[Opening Records supplied section]

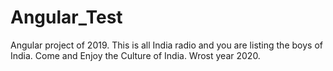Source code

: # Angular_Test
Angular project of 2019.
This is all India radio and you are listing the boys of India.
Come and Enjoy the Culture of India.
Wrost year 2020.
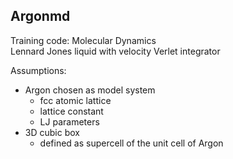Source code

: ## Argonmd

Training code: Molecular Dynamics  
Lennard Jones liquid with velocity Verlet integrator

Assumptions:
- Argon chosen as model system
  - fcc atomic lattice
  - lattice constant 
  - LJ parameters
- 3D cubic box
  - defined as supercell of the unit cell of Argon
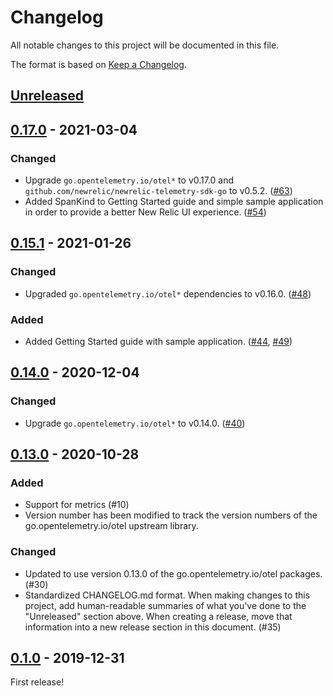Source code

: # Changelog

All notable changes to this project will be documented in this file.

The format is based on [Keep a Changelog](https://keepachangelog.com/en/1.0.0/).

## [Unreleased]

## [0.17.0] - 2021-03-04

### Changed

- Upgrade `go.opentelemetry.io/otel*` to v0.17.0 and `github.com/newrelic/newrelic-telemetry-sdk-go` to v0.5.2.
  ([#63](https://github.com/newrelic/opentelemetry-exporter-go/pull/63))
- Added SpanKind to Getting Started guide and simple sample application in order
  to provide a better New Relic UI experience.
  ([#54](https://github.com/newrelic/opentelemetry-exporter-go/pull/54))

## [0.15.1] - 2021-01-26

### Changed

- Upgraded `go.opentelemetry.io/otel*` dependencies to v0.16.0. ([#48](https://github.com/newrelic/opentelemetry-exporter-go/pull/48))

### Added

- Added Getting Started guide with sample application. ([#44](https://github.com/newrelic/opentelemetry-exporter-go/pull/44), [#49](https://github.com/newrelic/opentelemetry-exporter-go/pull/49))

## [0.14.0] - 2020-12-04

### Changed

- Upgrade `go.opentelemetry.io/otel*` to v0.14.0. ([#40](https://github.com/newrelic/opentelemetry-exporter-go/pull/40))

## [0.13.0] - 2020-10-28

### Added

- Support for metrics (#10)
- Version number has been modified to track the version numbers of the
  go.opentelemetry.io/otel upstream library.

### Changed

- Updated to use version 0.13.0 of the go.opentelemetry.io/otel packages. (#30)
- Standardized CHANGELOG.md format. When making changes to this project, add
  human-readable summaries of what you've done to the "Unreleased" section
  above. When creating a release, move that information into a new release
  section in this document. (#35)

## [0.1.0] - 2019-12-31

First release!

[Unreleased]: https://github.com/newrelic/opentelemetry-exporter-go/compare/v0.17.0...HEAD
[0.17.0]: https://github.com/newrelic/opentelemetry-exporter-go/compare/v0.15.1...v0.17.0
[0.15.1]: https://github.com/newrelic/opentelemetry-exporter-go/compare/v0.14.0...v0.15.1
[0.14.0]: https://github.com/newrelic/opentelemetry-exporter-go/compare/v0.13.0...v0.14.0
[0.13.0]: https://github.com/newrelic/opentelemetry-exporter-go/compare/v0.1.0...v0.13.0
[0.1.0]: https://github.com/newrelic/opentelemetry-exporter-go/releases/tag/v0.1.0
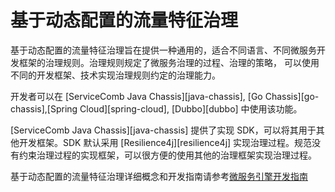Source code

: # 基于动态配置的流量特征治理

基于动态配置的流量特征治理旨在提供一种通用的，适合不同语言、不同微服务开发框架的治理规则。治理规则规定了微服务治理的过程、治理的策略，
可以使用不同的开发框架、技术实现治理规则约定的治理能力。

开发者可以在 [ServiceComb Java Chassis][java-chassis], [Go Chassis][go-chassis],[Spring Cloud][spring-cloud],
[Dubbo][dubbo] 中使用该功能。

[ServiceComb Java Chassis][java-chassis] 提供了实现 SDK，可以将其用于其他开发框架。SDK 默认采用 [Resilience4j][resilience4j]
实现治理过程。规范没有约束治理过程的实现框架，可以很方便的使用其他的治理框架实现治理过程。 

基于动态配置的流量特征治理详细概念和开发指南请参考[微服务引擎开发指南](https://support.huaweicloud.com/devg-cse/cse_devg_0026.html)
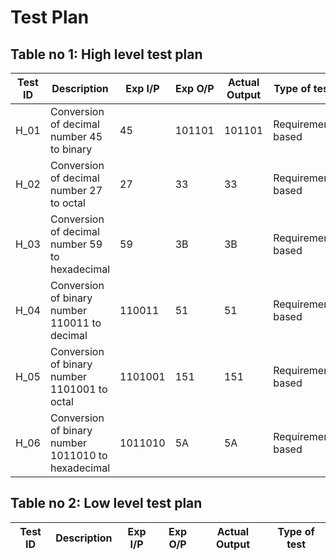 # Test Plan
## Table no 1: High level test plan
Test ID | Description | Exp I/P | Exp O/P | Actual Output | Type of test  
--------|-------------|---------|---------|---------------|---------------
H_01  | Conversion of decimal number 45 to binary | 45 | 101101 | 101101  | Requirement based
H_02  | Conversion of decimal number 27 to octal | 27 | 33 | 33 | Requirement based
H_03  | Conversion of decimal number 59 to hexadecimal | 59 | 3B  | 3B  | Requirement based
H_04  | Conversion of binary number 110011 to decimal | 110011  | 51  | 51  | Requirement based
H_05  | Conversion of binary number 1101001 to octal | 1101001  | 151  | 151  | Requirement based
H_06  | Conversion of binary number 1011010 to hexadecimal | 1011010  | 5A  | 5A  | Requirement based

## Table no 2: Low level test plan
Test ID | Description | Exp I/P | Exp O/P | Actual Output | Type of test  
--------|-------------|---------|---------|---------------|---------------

[Closing Records supplied section]
[Opening Records supplied section]

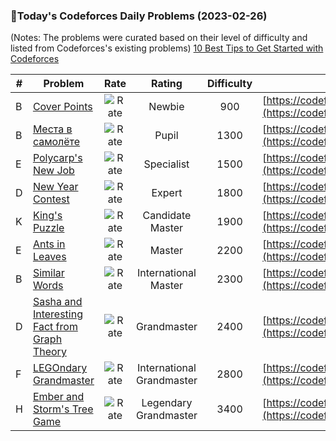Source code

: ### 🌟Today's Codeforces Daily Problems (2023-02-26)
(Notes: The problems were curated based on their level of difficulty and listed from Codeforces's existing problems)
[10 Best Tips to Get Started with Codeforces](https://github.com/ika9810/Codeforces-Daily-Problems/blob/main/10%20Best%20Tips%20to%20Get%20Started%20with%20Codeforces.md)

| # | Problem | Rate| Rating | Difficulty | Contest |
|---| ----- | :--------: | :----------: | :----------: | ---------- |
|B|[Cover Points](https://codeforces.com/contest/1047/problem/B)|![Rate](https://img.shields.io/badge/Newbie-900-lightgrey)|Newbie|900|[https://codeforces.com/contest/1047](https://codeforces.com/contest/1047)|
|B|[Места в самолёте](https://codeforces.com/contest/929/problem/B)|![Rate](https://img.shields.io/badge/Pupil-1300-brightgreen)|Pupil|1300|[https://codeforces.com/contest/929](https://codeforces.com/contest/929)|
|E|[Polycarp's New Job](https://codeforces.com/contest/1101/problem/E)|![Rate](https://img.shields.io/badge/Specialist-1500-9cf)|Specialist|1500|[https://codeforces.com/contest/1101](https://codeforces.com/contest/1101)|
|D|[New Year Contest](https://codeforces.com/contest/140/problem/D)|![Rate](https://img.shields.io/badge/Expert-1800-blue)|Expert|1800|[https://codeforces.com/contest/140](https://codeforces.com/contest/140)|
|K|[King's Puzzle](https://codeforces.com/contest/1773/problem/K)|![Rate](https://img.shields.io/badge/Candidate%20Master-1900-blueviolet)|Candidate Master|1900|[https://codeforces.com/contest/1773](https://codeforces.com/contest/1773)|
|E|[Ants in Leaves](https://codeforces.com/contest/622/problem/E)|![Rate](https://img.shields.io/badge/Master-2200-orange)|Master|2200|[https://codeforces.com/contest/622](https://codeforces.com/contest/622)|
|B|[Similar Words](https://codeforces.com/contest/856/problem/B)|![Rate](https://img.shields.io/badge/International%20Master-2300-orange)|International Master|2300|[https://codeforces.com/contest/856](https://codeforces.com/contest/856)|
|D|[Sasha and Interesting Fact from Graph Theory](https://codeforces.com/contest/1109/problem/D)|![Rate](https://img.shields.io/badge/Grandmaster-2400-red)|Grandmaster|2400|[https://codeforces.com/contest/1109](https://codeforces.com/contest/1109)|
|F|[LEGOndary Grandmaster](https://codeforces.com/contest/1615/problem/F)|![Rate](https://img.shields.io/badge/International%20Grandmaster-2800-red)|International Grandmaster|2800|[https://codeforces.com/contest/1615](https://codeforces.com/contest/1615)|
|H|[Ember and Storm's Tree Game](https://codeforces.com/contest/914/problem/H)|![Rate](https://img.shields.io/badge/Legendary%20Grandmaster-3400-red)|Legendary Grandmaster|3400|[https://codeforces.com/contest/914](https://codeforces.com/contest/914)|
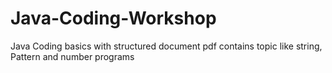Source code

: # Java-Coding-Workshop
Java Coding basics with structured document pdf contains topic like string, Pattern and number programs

[Closing Records supplied section]

Among the lines above, find each one containing the string "ServiceComb" and copy it.

* Expected answer:
开发者可以在 [ServiceComb Java Chassis][java-chassis], [Go Chassis][go-chassis],[Spring Cloud][spring-cloud],
[ServiceComb Java Chassis][java-chassis] 提供了实现 SDK，可以将其用于其他开发框架。SDK 默认采用 [Resilience4j][resilience4j]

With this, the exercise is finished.